[QUESTION] E2E Overlap: Flux design
Hi,
I want to understand how you implemented overlap in e2e.
Let’s take all-reduce after MLP as an example. You break the all-reduce into reduce-scatter and all-gather. Reduce-scatter is overlapped with MLP2 of the same layer. What about all-gather?
Similarly, for the all-reduce after attention, you overlap all-gather with MLP1. What about reduce-scatter? Are you overlapping this with post-projection, or is it not overlapped? If it is the former, isn’t post-projection too small?
@wenlei-bao @houqi
for dense, with sequence parallel, AR +LN is converted into RS + LN + AG.
in which AG for AllGather, LN for LayerNorm, RS for reduce_scatter.
for the FFN part, AG can be fused with FFN 0 GEMM. RS can be fused with FFN 1 GEMM.
also you can do the same in ATTN part.
for MOE, it's just like the dense.
In the end-to-end (E2E) implementation, you have used Tensor Parallelism, correct?
Sorry, I’m a bit confused.
Dense Baseline Workflow
pre-projection → Attention → post-projection → All Reduce → LayerNorm → FFN 0-GEMM → activation → FFN 1-GEMM → All Reduce → LayerNorm
Overlapped Tensor Parallelism Workflow
pre-projection → Attention → post-projection → Reduce Scatter → LayerNorm → Fused(AllGather, FFN 0-GEMM) → activation → Fused(FFN 1-GEMM, Reduce Scatter) → LayerNorm → AllGather
Questions
- How are you handling Reduce Scatter (RS) after post-projection?
- How are you handling AllGather (AG) at the end?
In the end-to-end (E2E) implementation, you have used Tensor Parallelism, correct?
yes
How are you handling Reduce Scatter (RS) after post-projection?

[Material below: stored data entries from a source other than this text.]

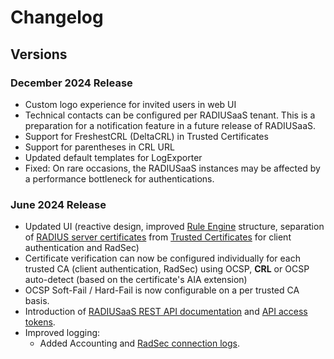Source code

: # Changelog

## Versions

### December 2024 Release

* Custom logo experience for invited users in web UI
* Technical contacts can be configured per RADIUSaaS tenant. This is a preparation for a notification feature in a future release of RADIUSaaS.
* Support for FreshestCRL (DeltaCRL) in Trusted Certificates
* Support for parentheses in CRL URL
* Updated default templates for LogExporter
* Fixed: On rare occasions, the RADIUSaaS instances may be affected by a performance bottleneck for authentications.





### June 2024 Release

* Updated UI (reactive design, improved [Rule Engine](../admin-portal/settings/rules/) structure, separation of [RADIUS server certificates](../admin-portal/settings/settings-server.md#server-certificates) from [Trusted Certificates](../admin-portal/settings/trusted-roots.md) for client authentication and RadSec)
* Certificate verification can now be configured individually for each trusted CA (client authentication, RadSec) using OCSP, **CRL** or OCSP auto-detect (based on the certificate's AIA extension)
* OCSP Soft-Fail / Hard-Fail is now configurable on a per trusted CA basis.
* Introduction of [RADIUSaaS REST API documentation](rest-api.md) and [API access tokens](../admin-portal/settings/permissions.md#access-tokens).
* Improved logging:&#x20;
  * Added Accounting and [RadSec connection logs](../admin-portal/insights/log.md#log-types).

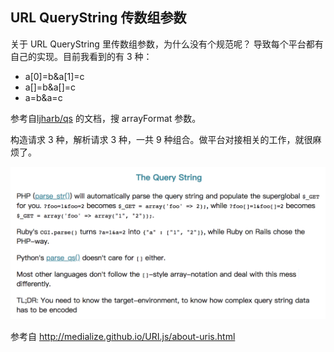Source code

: ## URL QueryString 传数组参数

关于 URL QueryString 里传数组参数，为什么没有个规范呢？
导致每个平台都有自己的实现。目前我看到的有 3 种：

- a[0]=b&a[1]=c
- a[]=b&a[]=c
- a=b&a=c

参考自[ljharb/qs](https://github.com/ljharb/qs) 的文档，搜 arrayFormat 参数。

构造请求 3 种，解析请求 3 种，一共 9 种组合。做平台对接相关的工作，就很麻烦了。

![The Query String](../_images/URI.js-About_URIs_2019-01-29_11-28-47.png)

参考自 http://medialize.github.io/URI.js/about-uris.html
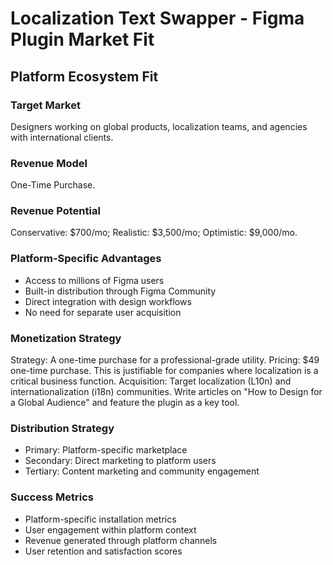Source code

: # Localization Text Swapper - Figma Plugin Market Fit

## Platform Ecosystem Fit

### Target Market
Designers working on global products, localization teams, and agencies with international clients.

### Revenue Model
One-Time Purchase.

### Revenue Potential
Conservative: $700/mo; Realistic: $3,500/mo; Optimistic: $9,000/mo.

### Platform-Specific Advantages
- Access to millions of Figma users
- Built-in distribution through Figma Community
- Direct integration with design workflows
- No need for separate user acquisition

### Monetization Strategy
Strategy: A one-time purchase for a professional-grade utility. Pricing: $49 one-time purchase. This is justifiable for companies where localization is a critical business function. Acquisition: Target localization (L10n) and internationalization (i18n) communities. Write articles on "How to Design for a Global Audience" and feature the plugin as a key tool.

### Distribution Strategy
- Primary: Platform-specific marketplace
- Secondary: Direct marketing to platform users
- Tertiary: Content marketing and community engagement

### Success Metrics
- Platform-specific installation metrics
- User engagement within platform context
- Revenue generated through platform channels
- User retention and satisfaction scores
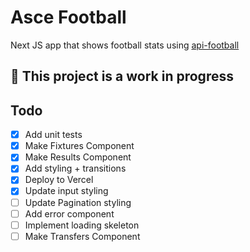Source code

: # Asce Football

Next JS app that shows football stats using [api-football](https://www.api-football.com/documenttation-v3)

## :construction: This project is a work in progress

## Todo

- [x] Add unit tests  
- [x] Make Fixtures Component  
- [x] Make Results Component  
- [x] Add styling + transitions
- [x] Deploy to Vercel
- [x] Update input styling
- [ ] Update Pagination styling
- [ ] Add error component
- [ ] Implement loading skeleton
- [ ] Make Transfers Component  
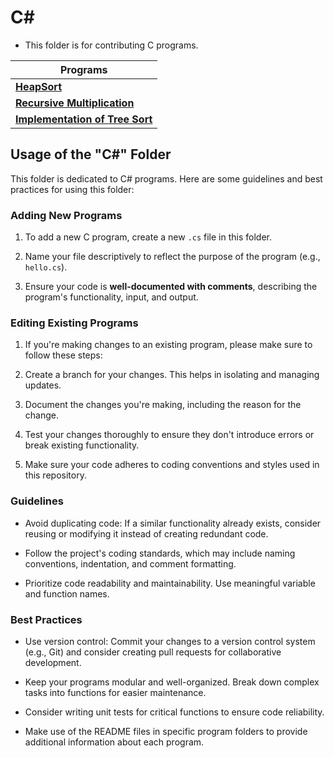 # C#

- This folder is for contributing C programs.

| Programs                                                   |
| ---------------------------------------------------------- |
| **[HeapSort](heapSort.cs)**                                |
| **[Recursive Multiplication](RecursiveMultiplication.cs)** |
| **[Implementation of Tree Sort](TreeSort.cs)**             |

## Usage of the "C#" Folder

This folder is dedicated to C# programs. Here are some guidelines and best practices for using this folder:

### Adding New Programs

1. To add a new C program, create a new `.cs` file in this folder.

2. Name your file descriptively to reflect the purpose of the program (e.g., `hello.cs`).

3. Ensure your code is **well-documented with comments**, describing the program's functionality, input, and output.

### Editing Existing Programs

1. If you're making changes to an existing program, please make sure to follow these steps:

2. Create a branch for your changes. This helps in isolating and managing updates.

3. Document the changes you're making, including the reason for the change.

4. Test your changes thoroughly to ensure they don't introduce errors or break existing functionality.

5. Make sure your code adheres to coding conventions and styles used in this repository.

### Guidelines

- Avoid duplicating code: If a similar functionality already exists, consider reusing or modifying it instead of creating redundant code.

- Follow the project's coding standards, which may include naming conventions, indentation, and comment formatting.

- Prioritize code readability and maintainability. Use meaningful variable and function names.

### Best Practices

- Use version control: Commit your changes to a version control system (e.g., Git) and consider creating pull requests for collaborative development.

- Keep your programs modular and well-organized. Break down complex tasks into functions for easier maintenance.

- Consider writing unit tests for critical functions to ensure code reliability.

- Make use of the README files in specific program folders to provide additional information about each program.
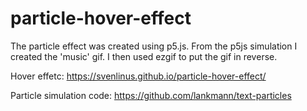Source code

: # particle-hover-effect
The particle effect was created using p5.js. From the p5js simulation I created the 'music' gif. I then used ezgif to put the gif in reverse.

Hover effetc:
https://svenlinus.github.io/particle-hover-effect/

Particle simulation code:
https://github.com/lankmann/text-particles
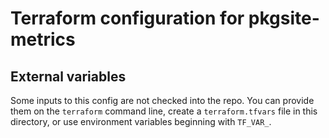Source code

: # Terraform configuration for pkgsite-metrics

## External variables

Some inputs to this config are not checked into the repo.
You can provide them on the `terraform` command line,
create a `terraform.tfvars` file in this directory,
or use environment variables beginning with `TF_VAR_`.

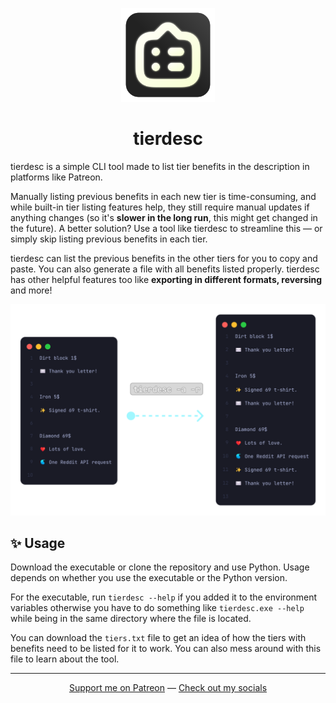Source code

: <p align="center">
    <img src="./tierdesc.svg" alt="tierdesc" width="150" height="150">
</p>

<h1 align="center">
    tierdesc
</h1>

tierdesc is a simple CLI tool made to list tier benefits in the description in platforms like Patreon.

Manually listing previous benefits in each new tier is time-consuming, and while built-in tier listing features help, they still require manual updates if anything changes (so it's **slower in the long run**, this might get changed in the future). A better solution? Use a tool like tierdesc to streamline this — or simply skip listing previous benefits in each tier.

tierdesc can list the previous benefits in the other tiers for you to copy and paste. You can also generate a file with all benefits listed properly. tierdesc has other helpful features too like **exporting in different formats, reversing** and more!

<p align="center">
    <img src="./preview.svg" alt="tierdesc">
</p>

## ✨ Usage

Download the executable or clone the repository and use Python. Usage depends on whether you use the executable or the Python version.

For the executable, run `tierdesc --help` if you added it to the environment variables otherwise you have to do something like `tierdesc.exe --help` while being in the same directory where the file is located.

You can download the `tiers.txt` file to get an idea of how the tiers with benefits need to be listed for it to work. You can also mess around with this file to learn about the tool.

---

<p align="center"><a href="https://www.patreon.com/axorax">Support me on Patreon</a> — <a href="https://github.com/axorax/socials">Check out my socials</a></p>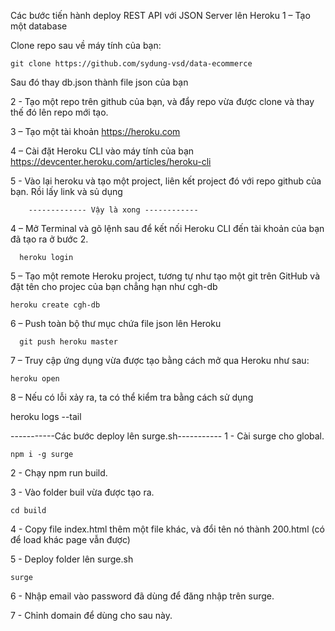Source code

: Các bước tiến hành deploy REST API với JSON Server lên Heroku
1 – Tạo một database

Clone repo sau về máy tính của bạn:

    git clone https://github.com/sydung-vsd/data-ecommerce

Sau đó thay db.json thành file json của bạn

2 - Tạo một repo trên github của bạn, và đẩy repo vừa được clone và thay thế đó lên repo mới tạo.

3 – Tạo một tài khoản https://heroku.com

4 – Cài đặt Heroku CLI vào máy tính của bạn https://devcenter.heroku.com/articles/heroku-cli

5 - Vào lại heroku và tạo một project, liên kết project đó với repo github của bạn. Rồi lấy link và sủ dụng

        ------------- Vậy là xong ------------

4 – Mở Terminal và gõ lệnh sau để kết nối Heroku CLI đến tài khoản của bạn đã tạo ra ở bước 2.

      heroku login

5 – Tạo một remote Heroku project, tương tự như tạo một git trên GitHub và đặt tên cho projec của bạn chẳng hạn như cgh-db

    heroku create cgh-db

6 – Push toàn bộ thư mục chứa file json lên Heroku

      git push heroku master

7 – Truy cập ứng dụng vừa được tạo bằng cách mở qua Heroku như sau:

    heroku open

8 – Nếu có lỗi xảy ra, ta có thể kiểm tra bằng cách sử dụng

heroku logs --tail


-----------Các bước deploy lên surge.sh----------- 
1 - Cài surge cho global.

    npm i -g surge 
2 - Chạy npm run build.

3 - Vào folder buil vừa được tạo ra.

    cd build
    
4 - Copy file index.html thêm một file khác, và đổi tên nó thành 200.html  (có để load khác page vẫn được)

5 - Deploy folder lên surge.sh

    surge
    
6 - Nhập email vào password đã dùng để đăng nhập trên surge.

7 - Chỉnh domain để dùng cho sau này.
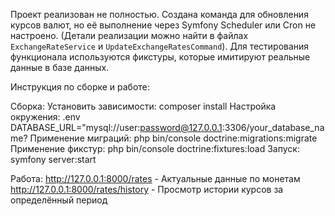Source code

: Проект реализован не полностью. Создана команда для обновления курсов валют, но её выполнение через Symfony Scheduler или Cron не настроено. 
(Детали реализации можно найти в файлах `ExchangeRateService` и `UpdateExchangeRatesCommand`).
Для тестирования функционала используются фикстуры, которые имитируют реальные данные в базе данных.

Инструкция по сборке и работе:

Сборка:
Установить зависимости: composer install
Настройка окружения: .env DATABASE_URL="mysql://user:password@127.0.0.1:3306/your_database_name?
Применение миграций: php bin/console doctrine:migrations:migrate
Применение фикстур: php bin/console doctrine:fixtures:load
Запуск: symfony server:start

Работа:
http://127.0.0.1:8000/rates - Актуальные данные по монетам 
http://127.0.0.1:8000/rates/history - Просмотр истории курсов за определённый период
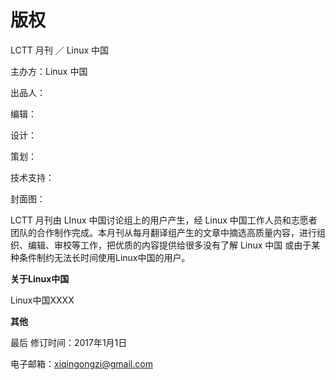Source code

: # 版权

LCTT 月刊 ／ Linux 中国



主办方：Linux 中国

出品人：

编辑：

设计：

策划：

技术支持：

封面图：



LCTT 月刊由 LInux 中国讨论组上的用户产生，经 Linux 中国工作人员和志愿者团队的合作制作完成。本月刊从每月翻译组产生的文章中摘选高质量内容，进行组织、编辑、审校等工作，把优质的内容提供给很多没有了解 Linux 中国 或由于某种条件制约无法长时间使用Linux中国的用户。



**关于Linux中国**

Linux中国XXXX



**其他**

最后 修订时间：2017年1月1日

电子邮箱：xiqingongzi@gmail.com



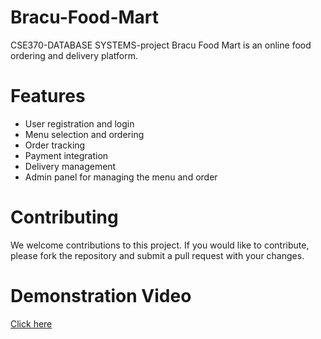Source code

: # Bracu-Food-Mart
CSE370-DATABASE SYSTEMS-project
Bracu Food Mart is an online food ordering and delivery platform.

# Features
- User registration and login
- Menu selection and ordering
- Order tracking
- Payment integration
- Delivery management
- Admin panel for managing the menu and order

# Contributing
We welcome contributions to this project. If you would like to contribute, please fork the repository and submit a pull request with your changes.

# Demonstration Video
<a href="https://www.youtube.com/watch?v=bmy_G6ZDkIo">Click here </a>
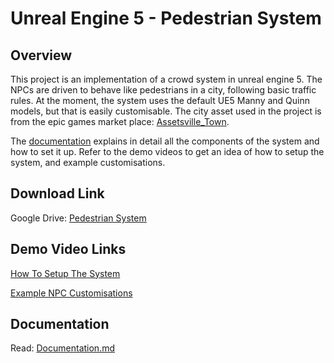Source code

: # Unreal Engine 5 - Pedestrian System

## Overview

This project is an implementation of a crowd system in unreal engine 5.
The NPCs are driven to behave like pedestrians in a city, following basic
traffic rules. At the moment, the system uses the default UE5 Manny and Quinn models,
but that is easily customisable. The city asset used in the project is from the 
epic games market place: 
[Assetsville_Town](https://www.unrealengine.com/marketplace/en-US/product/assetsville-town).  

The [documentation](Documentation.md) explains in detail all the components of the system and how to 
set it up. Refer to the demo videos to get an idea of how to setup the system, and 
example customisations.


## Download Link

Google Drive: [Pedestrian System](https://drive.google.com/file/d/1xqbM3kKOnWN13Km-xOFckz7lm3f60Ujm/view?usp=drive_link)

## Demo Video Links

[How To Setup The System](https://www.youtube.com/watch?v=xLUe-_FKPl4)

[Example NPC Customisations](https://www.youtube.com/watch?v=9gZqh94dd7w)

## Documentation

Read: [Documentation.md](Documentation.md)
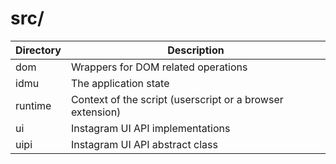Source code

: # src/

| Directory | Description |
|-----------|-------------|
| dom       | Wrappers for DOM related operations                                                  |
| idmu      | The application state                                                                |
| runtime   | Context of the script (userscript or a browser extension) |
| ui        | Instagram UI API implementations |
| uipi      | Instagram UI API abstract class                                                                    |
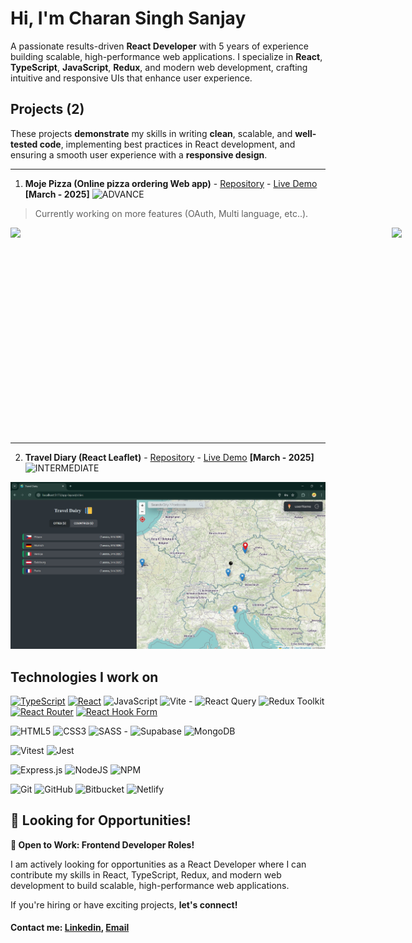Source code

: # Hi, I'm Charan Singh Sanjay

A passionate results-driven **React Developer** with 5 years of experience building scalable, high-performance web applications. I specialize in **React**, **TypeScript**, **JavaScript**, **Redux**, and modern web development, crafting intuitive and responsive UIs that enhance user experience.

## Projects (2)

These projects **demonstrate** my skills in writing **clean**, scalable, and **well-tested code**, implementing best practices in React development, and ensuring a smooth user experience with a **responsive design**.

---

1. **Moje Pizza (Online pizza ordering Web app)** - [Repository](https://github.com/charansanjay/moje-pizza) - [Live Demo](https://moje-pizza.netlify.app) **[March - 2025]** ![ADVANCE](https://img.shields.io/badge/ADVANCE-advance?color=0088cc)
>Currently working on more features (OAuth, Multi language, etc..).

<div style="display: flex; gap: 10px; flex-direction: row; align-items: flex-start; justify-content: flex-start; min-width: 600px; max-width: 800px; width: 800px">
<img src='./images/moje_pizza/moje_pizza_web_gif.gif' height=auto width=600 />
<img src='./images/moje_pizza/moje_pizza_mobile_gif.gif' height=330 />
</div>

---

2. **Travel Diary (React Leaflet)** - [Repository](https://github.com/charansanjay/travel-diary) - [Live Demo](https://travel-diary-demo.netlify.app) **[March - 2025]** ![INTERMEDIATE](https://img.shields.io/badge/INTERMEDIATE-advance?color=764abc)

<img src="./images/travel_diary/travel_diary_main.jpg" width="600" alt="Travel Diary Main">

## Technologies I work on

[![TypeScript](https://img.shields.io/badge/TypeScript-v5.6-blue?logo=typescript)](https://www.typescriptlang.org/) [![React](https://img.shields.io/badge/React-v18.3-blue?logo=react)](https://react.dev/) ![JavaScript](https://img.shields.io/badge/JavaScript-%23323330.svg?style=flat&logo=javascript&logoColor=%23F7DF1E) ![Vite](https://img.shields.io/badge/Vite-%23646CFF.svg?style=flat&logo=vite&logoColor=white) - ![React Query](https://img.shields.io/badge/-React%20Query-FF4154?style=flat&logo=react%20query&logoColor=white) ![Redux Toolkit](https://img.shields.io/badge/Redux_Toolkit-%23593d88.svg?style=flat&logo=redux&logoColor=white&color=764abc) [![React Router](https://img.shields.io/badge/React_Router-v6-emerald?logo=react-router)](https://reactrouter.com/) [![React Hook Form](https://img.shields.io/badge/React_Hook_Form-EC5990?logo=reacthookform&logoColor=white)](https://react-hook-form.com/)  

![HTML5](https://img.shields.io/badge/HTML5-%23E34F26.svg?style=flat&logo=html5&logoColor=white) ![CSS3](https://img.shields.io/badge/CSS3-%231572B6.svg?style=flat&logo=css3&logoColor=white) ![SASS](https://img.shields.io/badge/SASS-hotpink.svg?style=flat&logo=SASS&logoColor=white) - ![Supabase](https://img.shields.io/badge/Supabase-3ECF8E?style=flat&logo=supabase&logoColor=white) ![MongoDB](https://img.shields.io/badge/MongoDB-%234ea94b.svg?style=flat&logo=mongodb&logoColor=white)  

![Vitest](https://img.shields.io/badge/Vitest-vitest?style=flat&logo=vitest&logoColor=white&color=%236E9F18) ![Jest](https://img.shields.io/badge/Jest-jest?style=flat&logo=jest&logoColor=white&color=%23C21325)  

![Express.js](https://img.shields.io/badge/Express.js-%23404d59.svg?style=flat&logo=express&logoColor=%2361DAFB) ![NodeJS](https://img.shields.io/badge/Node.js-6DA55F?style=flat&logo=node.js&logoColor=white) ![NPM](https://img.shields.io/badge/npm-%23CB3837.svg?style=flat&logo=npm&logoColor=white)  

![Git](https://img.shields.io/badge/git-%23F05033.svg?style=flat&logo=git&logoColor=white) ![GitHub](https://img.shields.io/badge/github-%23121011.svg?style=flat&logo=github&logoColor=white) ![Bitbucket](https://img.shields.io/badge/Bitbucket-%230047B3.svg?style=flat&logo=bitbucket&logoColor=white)  ![Netlify](https://img.shields.io/badge/Netlify-%23000000.svg?style=flat&logo=netlify&logoColor=#00C7B7)

## **💼 Looking for Opportunities!**  

**🚀 Open to Work: Frontend Developer Roles!**  

I am actively looking for opportunities as a React Developer where I can contribute my skills in React, TypeScript, Redux, and modern web development to build scalable, high-performance web applications.

If you're hiring or have exciting projects, **let's connect!**

#### Contact me: [Linkedin](https://www.linkedin.com/in/charan-singh-s-76394911b/), [Email](mailto:charan8695@gmail.com)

post-projection is a GEMM too. usually post-projection is H * H, compared with FFN-0 H * 4H or FFN-1 4H * H, it's small and fuse post-projection and the following RS may not have any benifit. so you have to test yourself and check if it works or not.
How are you handling AllGather (AG) at the end?
AG can be fused with the following pre-projection from next layer.
I have read articles about Flux and noticed that the paper mentions a TP+SP approach in Transformer, not pure TP. To confirm: During the decoding phase of the inference stage, is the same TP+SP scheme applied, but with splitting performed along the batch dimension instead of the sequence length (since the sequence length is 1 in the decoding phase)? Could you please confirm if my understanding is correct? @houqi
I have read articles about Flux and noticed that the paper mentions a
TP+SPapproach in Transformer, not pureTP. To confirm: During the decoding phase of the inference stage, is the sameTP+SPscheme applied, but with splitting performed along the batch dimension instead of the sequence length (since the sequence length is 1 in the decoding phase)? Could you please confirm if my understanding is correct? @houqi
@wenlei-bao
In the end-to-end (E2E) implementation, you have used Tensor Parallelism, correct? Sorry, I’m a bit confused.
Dense Baseline Workflow
pre-projection → Attention → post-projection → All Reduce → LayerNorm → FFN 0-GEMM → activation → FFN 1-GEMM → All Reduce → LayerNorm
Overlapped Tensor Parallelism Workflow
pre-projection → Attention → post-projection → Reduce Scatter → LayerNorm → Fused(AllGather, FFN 0-GEMM) → activation → Fused(FFN 1-GEMM, Reduce Scatter) → LayerNorm → AllGather
Questions
- How are you handling Reduce Scatter (RS) after post-projection?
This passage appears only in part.